[[ Record excerpts, beginning ]]
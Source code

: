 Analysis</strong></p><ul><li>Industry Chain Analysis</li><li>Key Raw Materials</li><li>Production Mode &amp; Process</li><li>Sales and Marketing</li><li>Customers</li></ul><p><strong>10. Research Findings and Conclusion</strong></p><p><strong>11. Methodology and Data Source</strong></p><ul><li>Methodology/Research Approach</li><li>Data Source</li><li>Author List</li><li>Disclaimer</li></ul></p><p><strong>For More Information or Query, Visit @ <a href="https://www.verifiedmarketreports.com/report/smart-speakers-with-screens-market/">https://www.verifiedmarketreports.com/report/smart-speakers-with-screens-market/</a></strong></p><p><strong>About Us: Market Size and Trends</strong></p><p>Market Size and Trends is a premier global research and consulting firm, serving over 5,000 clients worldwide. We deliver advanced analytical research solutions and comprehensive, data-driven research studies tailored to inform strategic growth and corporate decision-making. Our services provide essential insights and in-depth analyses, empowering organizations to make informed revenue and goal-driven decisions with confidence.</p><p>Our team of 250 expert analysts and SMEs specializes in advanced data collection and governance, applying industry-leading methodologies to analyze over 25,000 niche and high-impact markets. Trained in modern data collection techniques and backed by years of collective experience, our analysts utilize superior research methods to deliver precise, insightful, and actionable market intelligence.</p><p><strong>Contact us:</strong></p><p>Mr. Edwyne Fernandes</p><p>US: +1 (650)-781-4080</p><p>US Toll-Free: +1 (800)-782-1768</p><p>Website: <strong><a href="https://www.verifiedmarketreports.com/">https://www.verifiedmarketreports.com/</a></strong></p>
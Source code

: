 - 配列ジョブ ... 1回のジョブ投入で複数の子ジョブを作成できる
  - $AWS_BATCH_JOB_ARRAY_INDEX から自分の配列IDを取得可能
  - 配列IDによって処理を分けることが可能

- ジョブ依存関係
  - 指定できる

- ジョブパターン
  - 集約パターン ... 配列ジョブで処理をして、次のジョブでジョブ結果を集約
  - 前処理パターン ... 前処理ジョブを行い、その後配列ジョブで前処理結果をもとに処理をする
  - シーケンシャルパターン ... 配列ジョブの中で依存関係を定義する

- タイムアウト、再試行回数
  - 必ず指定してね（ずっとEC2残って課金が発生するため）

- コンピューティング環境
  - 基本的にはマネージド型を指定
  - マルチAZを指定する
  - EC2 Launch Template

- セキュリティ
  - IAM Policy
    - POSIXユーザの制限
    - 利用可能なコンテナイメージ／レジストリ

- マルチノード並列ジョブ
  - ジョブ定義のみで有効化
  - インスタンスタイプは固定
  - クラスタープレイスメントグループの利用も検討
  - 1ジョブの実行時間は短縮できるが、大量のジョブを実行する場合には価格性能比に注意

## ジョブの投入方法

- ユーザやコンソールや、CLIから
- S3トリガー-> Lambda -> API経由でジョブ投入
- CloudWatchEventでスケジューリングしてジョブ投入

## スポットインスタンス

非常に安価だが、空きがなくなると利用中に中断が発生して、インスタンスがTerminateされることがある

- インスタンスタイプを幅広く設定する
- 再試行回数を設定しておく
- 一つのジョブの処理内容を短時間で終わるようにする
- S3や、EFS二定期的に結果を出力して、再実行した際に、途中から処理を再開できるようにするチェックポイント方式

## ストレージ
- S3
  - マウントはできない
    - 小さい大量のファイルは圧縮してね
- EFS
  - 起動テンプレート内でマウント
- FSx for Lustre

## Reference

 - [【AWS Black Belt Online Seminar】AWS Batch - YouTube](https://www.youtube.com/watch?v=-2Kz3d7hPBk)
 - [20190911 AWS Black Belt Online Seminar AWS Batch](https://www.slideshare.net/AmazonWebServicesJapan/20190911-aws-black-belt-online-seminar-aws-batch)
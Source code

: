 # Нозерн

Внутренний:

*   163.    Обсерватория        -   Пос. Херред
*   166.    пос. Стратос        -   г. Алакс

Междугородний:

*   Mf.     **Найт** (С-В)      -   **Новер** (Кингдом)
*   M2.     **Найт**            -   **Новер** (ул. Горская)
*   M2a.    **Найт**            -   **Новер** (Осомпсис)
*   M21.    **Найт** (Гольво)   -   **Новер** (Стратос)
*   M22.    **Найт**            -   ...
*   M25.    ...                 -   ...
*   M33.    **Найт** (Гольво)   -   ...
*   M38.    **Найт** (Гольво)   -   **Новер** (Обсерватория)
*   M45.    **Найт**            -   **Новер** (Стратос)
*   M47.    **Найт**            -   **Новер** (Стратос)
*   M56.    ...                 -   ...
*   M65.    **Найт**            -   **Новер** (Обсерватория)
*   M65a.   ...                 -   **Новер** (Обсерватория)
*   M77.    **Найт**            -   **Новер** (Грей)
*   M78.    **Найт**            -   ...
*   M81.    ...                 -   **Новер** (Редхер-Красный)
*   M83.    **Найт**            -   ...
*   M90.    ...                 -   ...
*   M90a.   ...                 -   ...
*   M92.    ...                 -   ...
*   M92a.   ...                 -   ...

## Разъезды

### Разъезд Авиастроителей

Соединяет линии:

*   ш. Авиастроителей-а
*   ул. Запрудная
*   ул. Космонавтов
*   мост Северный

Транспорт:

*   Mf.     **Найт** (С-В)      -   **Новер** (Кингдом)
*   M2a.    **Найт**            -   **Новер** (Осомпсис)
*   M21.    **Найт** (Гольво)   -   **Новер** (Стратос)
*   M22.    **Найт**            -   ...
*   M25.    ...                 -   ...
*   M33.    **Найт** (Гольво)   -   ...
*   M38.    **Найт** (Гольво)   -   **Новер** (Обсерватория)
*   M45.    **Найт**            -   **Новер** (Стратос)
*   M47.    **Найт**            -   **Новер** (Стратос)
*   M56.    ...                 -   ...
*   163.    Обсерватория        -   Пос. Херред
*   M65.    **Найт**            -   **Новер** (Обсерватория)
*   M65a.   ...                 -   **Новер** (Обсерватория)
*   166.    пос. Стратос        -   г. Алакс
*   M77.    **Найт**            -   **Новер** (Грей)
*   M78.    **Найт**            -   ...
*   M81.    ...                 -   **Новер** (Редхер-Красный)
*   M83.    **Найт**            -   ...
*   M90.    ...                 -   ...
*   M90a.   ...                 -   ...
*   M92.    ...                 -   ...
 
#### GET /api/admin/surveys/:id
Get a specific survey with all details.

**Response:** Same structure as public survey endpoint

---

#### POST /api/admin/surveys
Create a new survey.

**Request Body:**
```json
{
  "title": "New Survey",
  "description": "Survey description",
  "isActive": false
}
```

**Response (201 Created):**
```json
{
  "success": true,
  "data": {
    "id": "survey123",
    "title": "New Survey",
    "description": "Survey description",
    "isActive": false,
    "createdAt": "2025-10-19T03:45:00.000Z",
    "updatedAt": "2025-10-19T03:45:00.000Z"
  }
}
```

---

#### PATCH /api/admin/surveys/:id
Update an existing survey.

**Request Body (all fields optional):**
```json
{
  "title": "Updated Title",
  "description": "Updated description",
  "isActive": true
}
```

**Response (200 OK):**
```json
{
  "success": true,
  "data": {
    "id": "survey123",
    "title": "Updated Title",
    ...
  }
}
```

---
[[ Record excerpts, end ]]
**What needs to be done:**
Nothing should appear in the output except the lines from the one with "#### GET /api/admin/surveys/:id" through the end of the records above, copied exactly.

**Response box:**
#### GET /api/admin/surveys/:id
Get a specific survey with all details.

**Response:** Same structure as public survey endpoint

---

#### POST /api/admin/surveys
Create a new survey.

**Request Body:**
```json
{
  "title": "New Survey",
  "description": "Survey description",
  "isActive": false
}
```

**Response (201 Created):**
```json
{
  "success": true,
  "data": {
    "id": "survey123",
    "title": "New Survey",
    "description": "Survey description",
    "isActive": false,
    "createdAt": "2025-10-19T03:45:00.000Z",
    "updatedAt": "2025-10-19T03:45:00.000Z"
  }
}
```

---

#### PATCH /api/admin/surveys/:id
Update an existing survey.

**Request Body (all fields optional):**
```json
{
  "title": "Updated Title",
  "description": "Updated description",
  "isActive": true
}
```

**Response (200 OK):**
```json
{
  "success": true,
  "data": {
    "id": "survey123",
    "title": "Updated Title",
    ...
  }
}
```

---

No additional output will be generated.